Sesión Bibliográfica Semanal. 01 de Junio de 2000 (16)

La rinitis alérgica es causada por la exposición de pacientes sensibilizados a antígenos inhalados y mediada inmunológicamente por un mecanismo de hipersensibilidad tipo I. Los antihistamínicos en la rinitis alérgica compiten con la histamina por los receptores H1. Los antihistamínicos de segunda generación también antagonizan a los leucotrienos, prostaglandinas y quininas. Los antihistamínicos H1 clásicos presentan efectos como sedación y efecto anticolinérgico, mientras que los últimos fármacos como el astemizol, cetirizina, ebastina, fexofenadina, loratadina y mizolastina carecen de estos efectos o intentan minimizarlos. Todos son eficaces en rinoconjuntivitis moderada o intermitente.
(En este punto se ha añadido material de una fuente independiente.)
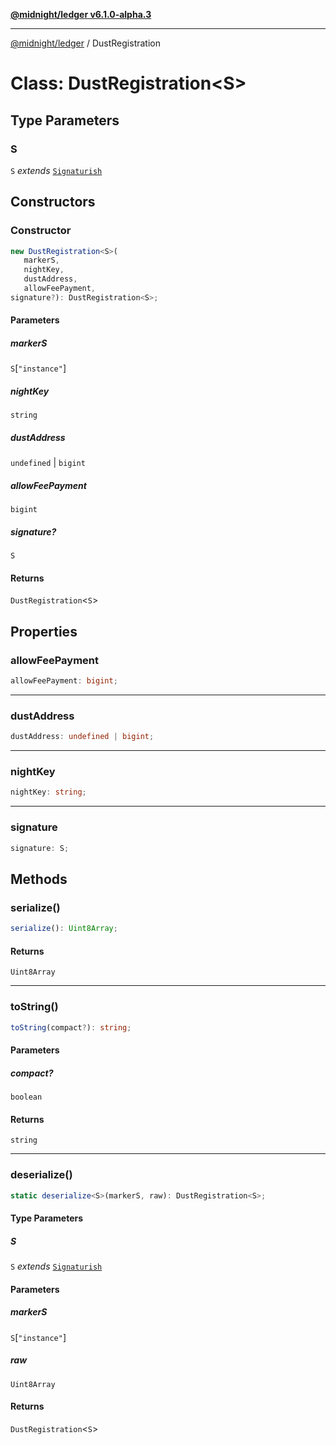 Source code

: [**@midnight/ledger v6.1.0-alpha.3**](../README.md)

***

[@midnight/ledger](../globals.md) / DustRegistration

# Class: DustRegistration\<S\>

## Type Parameters

### S

`S` *extends* [`Signaturish`](../type-aliases/Signaturish.md)

## Constructors

### Constructor

```ts
new DustRegistration<S>(
   markerS, 
   nightKey, 
   dustAddress, 
   allowFeePayment, 
signature?): DustRegistration<S>;
```

#### Parameters

##### markerS

`S`\[`"instance"`\]

##### nightKey

`string`

##### dustAddress

`undefined` | `bigint`

##### allowFeePayment

`bigint`

##### signature?

`S`

#### Returns

`DustRegistration`\<`S`\>

## Properties

### allowFeePayment

```ts
allowFeePayment: bigint;
```

***

### dustAddress

```ts
dustAddress: undefined | bigint;
```

***

### nightKey

```ts
nightKey: string;
```

***

### signature

```ts
signature: S;
```

## Methods

### serialize()

```ts
serialize(): Uint8Array;
```

#### Returns

`Uint8Array`

***

### toString()

```ts
toString(compact?): string;
```

#### Parameters

##### compact?

`boolean`

#### Returns

`string`

***

### deserialize()

```ts
static deserialize<S>(markerS, raw): DustRegistration<S>;
```

#### Type Parameters

##### S

`S` *extends* [`Signaturish`](../type-aliases/Signaturish.md)

#### Parameters

##### markerS

`S`\[`"instance"`\]

##### raw

`Uint8Array`

#### Returns

`DustRegistration`\<`S`\>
Utilizados por vía oral son efectivos en rinorrea, estornudos y prurito nasal, y no en congestión nasal. Todos los nuevos antihistamínicos H1 tienen metabolismo hepático salvo la cetirizina. La cetirizina interacciona con los macrólidos y antifúngicos, por ello se requiere ajustar la dosis de antihistamínico. Alguno de estos principios activos se ha asociado efectos adversos sobre el ritmo cardíaco pero se han minimizado al no exceder la dosis diaria recomendada. Los antihistamínicos tópicos como la azelastina y levocabastina están indicados en casos de síntomas moderados o intermitentes. Se empieza a notar mejoría a los pocos minutos de haberlo tomado. Las formas farmacéuticas disponibles por vía tópica son colirios (recientemente incorporados en el mercado) e inhaladores nasales. El tratamiento farmacológico es más eficaz si se puede anticipar su uso al iniciar los síntomas. No existen estudios concluyentes sobre la eficacia de los nuevos antihistamínicos.
Palabras claves:
  • EFICACIA
  • TOPICOS
  • INTERACCIONES
  • ANTI-HISTAMINICOS
  • ORALES
  • ARRITMIAS
  • SINTOMAS

NewsLetter de abstracts redactados por expertos del programa y con la colaboración de profesionales de la salud que trabajan en diferentes ámbitos asistenciales.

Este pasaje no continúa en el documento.